I bought into whatever the film was selling very early on, when we see a small-time crook named Senguttuvan (Aadhi) conduct a series of suitcase swaps using hilariously matching code phrases reminiscent of Cold War spy thrillers. I won't even try to translate them, but here's one: "Meen kozhambu…" The expected reply from the other party is: "Vaasanai thookkudhu." Another code pair goes thus: "Thala" / "Thalapathy." Imagine saluting the reigning stars, as expected, and yet managing a wink. Senguttuvan wants to lay his hands on the emerald. He furnishes a fishy backstory about needing 40 lakhs, and I suspect it's so that we'd feel he's more desperate than amoral. I wasn't convinced, but this is not a film fuelled by character arcs and motivations.
The most welcome surprise in Maragatha Naanayam is that it isn't just a collection of gags and scares, which is all this genre really needs
What matters is the amiable nuttiness in the air. It's in the name of the "menacing" gangster played by Anandaraj, a name that leads MS Baskar to wonder if the man runs a play school. It's in the contraption this gangster uses to issue his orders. It's in the merry band of ghosts, headed by Ramadoss (who, after his uproarious turn in Maanagaram, appears to be having quite the banner year) — the equivalent of Harry Potter's Nearly Headless Nick had me in… stitches. (See the movie and you'll see what I mean.) It's in the screenplay's cheerfully non-discriminatory appropriation of everything from a Sivaji Ganesan drama (Karnan) to an ancient war poem (Kalingattuparani) to a Telugu-cinema comedian (Brahmanandam) to the kitchen sink.

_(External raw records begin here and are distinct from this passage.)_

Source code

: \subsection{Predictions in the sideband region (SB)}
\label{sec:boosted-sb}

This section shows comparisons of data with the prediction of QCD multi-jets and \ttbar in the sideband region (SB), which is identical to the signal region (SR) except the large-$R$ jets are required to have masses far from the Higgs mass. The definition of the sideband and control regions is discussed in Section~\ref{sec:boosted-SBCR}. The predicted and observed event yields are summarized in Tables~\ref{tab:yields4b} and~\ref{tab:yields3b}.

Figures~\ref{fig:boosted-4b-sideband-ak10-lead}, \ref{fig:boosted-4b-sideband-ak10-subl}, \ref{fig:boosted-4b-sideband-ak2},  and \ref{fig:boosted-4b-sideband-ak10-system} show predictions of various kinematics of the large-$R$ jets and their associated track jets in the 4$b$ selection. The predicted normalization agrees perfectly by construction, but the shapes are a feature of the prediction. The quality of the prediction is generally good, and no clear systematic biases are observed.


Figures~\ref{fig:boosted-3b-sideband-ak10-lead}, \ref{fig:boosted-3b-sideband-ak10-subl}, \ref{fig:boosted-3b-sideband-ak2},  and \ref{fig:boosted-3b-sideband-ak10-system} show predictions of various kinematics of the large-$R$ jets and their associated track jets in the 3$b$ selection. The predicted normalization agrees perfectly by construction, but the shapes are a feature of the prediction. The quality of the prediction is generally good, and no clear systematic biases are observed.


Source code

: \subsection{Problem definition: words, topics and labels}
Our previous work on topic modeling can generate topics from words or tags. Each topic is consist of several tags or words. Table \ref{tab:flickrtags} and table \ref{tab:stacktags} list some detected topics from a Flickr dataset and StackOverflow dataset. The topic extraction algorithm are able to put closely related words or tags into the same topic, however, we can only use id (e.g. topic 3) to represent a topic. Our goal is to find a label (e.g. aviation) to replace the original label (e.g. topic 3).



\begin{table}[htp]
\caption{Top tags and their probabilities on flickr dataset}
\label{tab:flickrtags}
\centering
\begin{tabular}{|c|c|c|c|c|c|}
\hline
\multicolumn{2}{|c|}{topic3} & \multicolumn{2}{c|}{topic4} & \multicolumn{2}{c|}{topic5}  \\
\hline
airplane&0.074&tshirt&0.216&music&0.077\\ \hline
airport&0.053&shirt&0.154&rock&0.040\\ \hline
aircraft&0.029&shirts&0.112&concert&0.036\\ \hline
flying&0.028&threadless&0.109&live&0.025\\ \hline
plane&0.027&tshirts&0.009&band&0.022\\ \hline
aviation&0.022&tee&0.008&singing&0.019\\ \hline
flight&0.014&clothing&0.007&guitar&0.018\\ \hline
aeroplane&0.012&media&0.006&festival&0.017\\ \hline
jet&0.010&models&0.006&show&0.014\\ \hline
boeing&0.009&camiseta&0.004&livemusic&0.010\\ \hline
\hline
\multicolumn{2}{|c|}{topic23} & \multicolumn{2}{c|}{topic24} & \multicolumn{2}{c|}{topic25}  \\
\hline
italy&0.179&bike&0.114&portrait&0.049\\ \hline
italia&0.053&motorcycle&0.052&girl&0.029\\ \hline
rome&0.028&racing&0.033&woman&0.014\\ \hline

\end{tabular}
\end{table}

The most welcome surprise in Maragatha Naanayam is that it isn't just a collection of gags and scares, which is all this genre really needs. Consider the heroine, played by Nikki Galrani. She gets what appears to be an underwhelming opening scene — she's waiting for a bus, and a besotted Senguttuvan is staring at her from across the street. I kept waiting for the love duet two reels down. There's none. What shapes the character, instead, is that Senguttuvan has never heard her voice, and when she finally speaks… Let's just say that, intentional or not, this may be the slyest commentary ever on Tamil cinema's "North Indian heroine" who depends on a borrowed (dubbed-over) voice.
And yet, there's the feeling that this premise should have delivered bigger laughs. The film takes too long to get going, and the amusing bits aren't as frequent as you'd like. And some gags splutter out. "Gangsters on the hero's trail jump onto a ghost truck and hold the driver hostage" sounds terrifically funny on paper, but on screen, something's missing. I'm not complaining. This is a spirited, well-mounted production, made with poise. I just wish I had something better to offer as a summation than "better than your average horror comedy."